FIG. 6 is a cross sectional view of a conventional RESURF LDMOS transistor 10, which includes P+ substrate 11, P− epitaxial layer 12, deep p-well region 13, P+ backgate contact 14, N+ source region 15, N type reduced surface field region 16, N+ drain contact region 17, gate oxide layer 18, field oxide regions 19-1 and 19-2 and gate electrode POLY-1. Field oxide regions 19-1 and 19-2 are formed simultaneously by conventional local oxidation of silicon (LOCOS) or poly-buffered LOCOS (PBL). Field oxide region 19-2 provides electrical isolation between LDMOS transistor 10 and other devices (not shown) fabricated in the same substrate. Field oxide region 19-2 must be relatively thick to provide such isolation. For example, field oxide region 19-2 typically has a thickness of about 5000 Angstroms or more (depending on the technology node). Because field oxide regions 19-1 and 19-2 are thermally grown, half of these oxide regions are grown underneath the silicon surface. Thus, field oxide regions 19-1 and 19-2 extend into the silicon surface to a depth of about 2500 Angstroms or more. Because they are fabricated at the same time, field oxide regions 19-1 and 19-2 have the same thickness. Field oxide region 19-1 is thick enough to protect gate oxide layer 18 from high electric fields that result from voltages applied to drain contact region 17. That is, the field oxide region 19-1 is sufficiently thick under polysilicon gate electrode POLY-1 where the diffusion region 16 extends between the channel edge and the drain contact region 17. LDMOS transistor 10 is described in more detail in U.S. Pat. No. 6,483,149 to Mosher et al.

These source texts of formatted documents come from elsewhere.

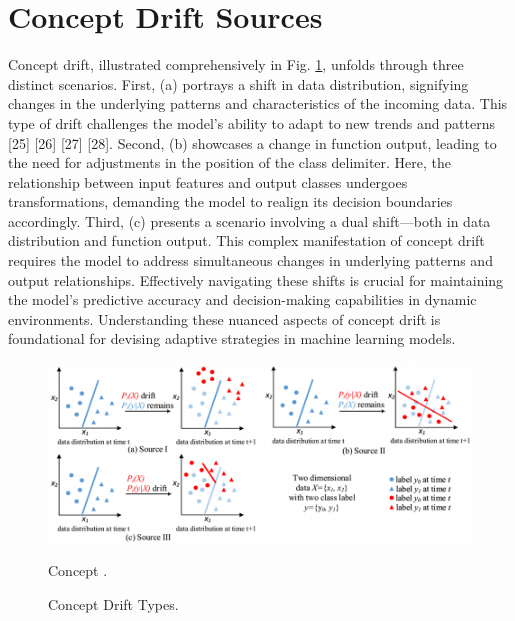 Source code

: \section{Concept Drift Sources}
\label{sec:background_concept_drift_sources}
Concept drift, illustrated comprehensively in Fig. \ref{fig:concept-drift-sources}, unfolds through three distinct scenarios. First, (a) portrays a shift in data distribution, signifying changes in the underlying patterns and characteristics of the incoming data. This type of drift challenges the model's ability to adapt to new trends and patterns [25] [26] [27] [28].
Second, (b) showcases a change in function output, leading to the need for adjustments in the position of the class delimiter. Here, the relationship between input features and output classes undergoes transformations, demanding the model to realign its decision boundaries accordingly.
 Third, (c) presents a scenario involving a dual shift—both in data distribution and function output. This complex manifestation of concept drift requires the model to address simultaneous changes in underlying patterns and output relationships. Effectively navigating these shifts is crucial for maintaining the model's predictive accuracy and decision-making capabilities in dynamic environments. Understanding these nuanced aspects of concept drift is foundational for devising adaptive strategies in machine learning models.
 
\begin{figure}[!ht]
    \centering
    \includegraphics[width=.9\textwidth]{2_Background/figures/concept_drift_sources.png}
    \caption{Concept .}
    \caption{Concept Drift Types.}
    \label{fig:concept-drift-sources}
\end{figure}

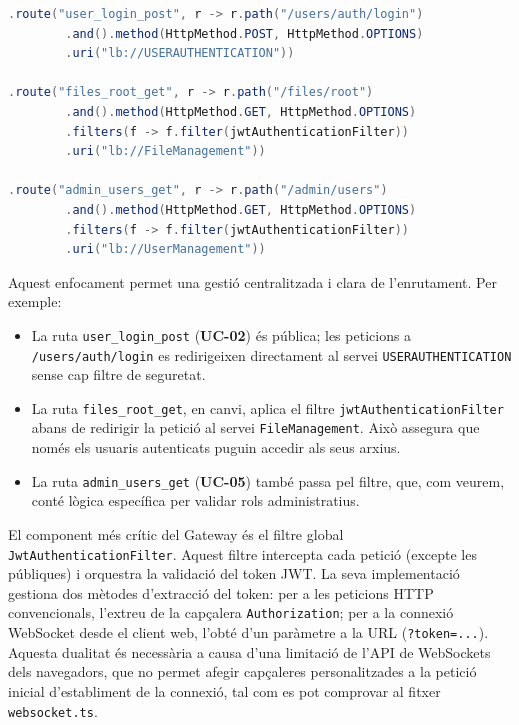 \begin{lstlisting}[language=Java, caption={Exemples de definició de rutes a `GatewayConfig`}]
.route("user_login_post", r -> r.path("/users/auth/login")
        .and().method(HttpMethod.POST, HttpMethod.OPTIONS)
        .uri("lb://USERAUTHENTICATION"))

.route("files_root_get", r -> r.path("/files/root")
        .and().method(HttpMethod.GET, HttpMethod.OPTIONS)
        .filters(f -> f.filter(jwtAuthenticationFilter))
        .uri("lb://FileManagement"))
        
.route("admin_users_get", r -> r.path("/admin/users")
        .and().method(HttpMethod.GET, HttpMethod.OPTIONS)
        .filters(f -> f.filter(jwtAuthenticationFilter))
        .uri("lb://UserManagement"))
\end{lstlisting}

Aquest enfocament permet una gestió centralitzada i clara de l'enrutament. Per exemple:
\begin{itemize}
    \item La ruta \texttt{user\_login\_post} (\textbf{UC-02}) és pública; les peticions a \texttt{/users/auth/login} es redirigeixen directament al servei \texttt{USERAUTHENTICATION} sense cap filtre de seguretat.
    \item La ruta \texttt{files\_root\_get}, en canvi, aplica el filtre \texttt{jwtAuthenticationFilter} abans de redirigir la petició al servei \texttt{FileManagement}. Això assegura que només els usuaris autenticats puguin accedir als seus arxius.
    \item La ruta \texttt{admin\_users\_get} (\textbf{UC-05}) també passa pel filtre, que, com veurem, conté lògica específica per validar rols administratius.
\end{itemize}

El component més crític del Gateway és el filtre global \texttt{JwtAuthenticationFilter}. Aquest filtre intercepta cada petició (excepte les públiques) i orquestra la validació del token JWT. La seva implementació gestiona dos mètodes d'extracció del token: per a les peticions HTTP convencionals, l'extreu de la capçalera \texttt{Authorization}; per a la connexió WebSocket desde el client web, l'obté d'un paràmetre a la URL (\texttt{?token=...}). Aquesta dualitat és necessària a causa d'una limitació de l'API de WebSockets dels navegadors, que no permet afegir capçaleres personalitzades a la petició inicial d'establiment de la connexió, tal com es pot comprovar al fitxer \texttt{websocket.ts}.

In high voltage and power applications, it is desirable to minimize the on-resistance RDSON of LDMOS transistor 10, such that the switch area and power dissipation associated with this transistor 10 is minimized. However, current flowing through LDMOS transistor 10 is forced to bypass the field oxide region 19-1, thereby resulting in a relatively high RDSON. That is, the current flowing through LDMOS transistor 10 must flow deep within the silicon, along the relatively long path that exists under field oxide region 19-1.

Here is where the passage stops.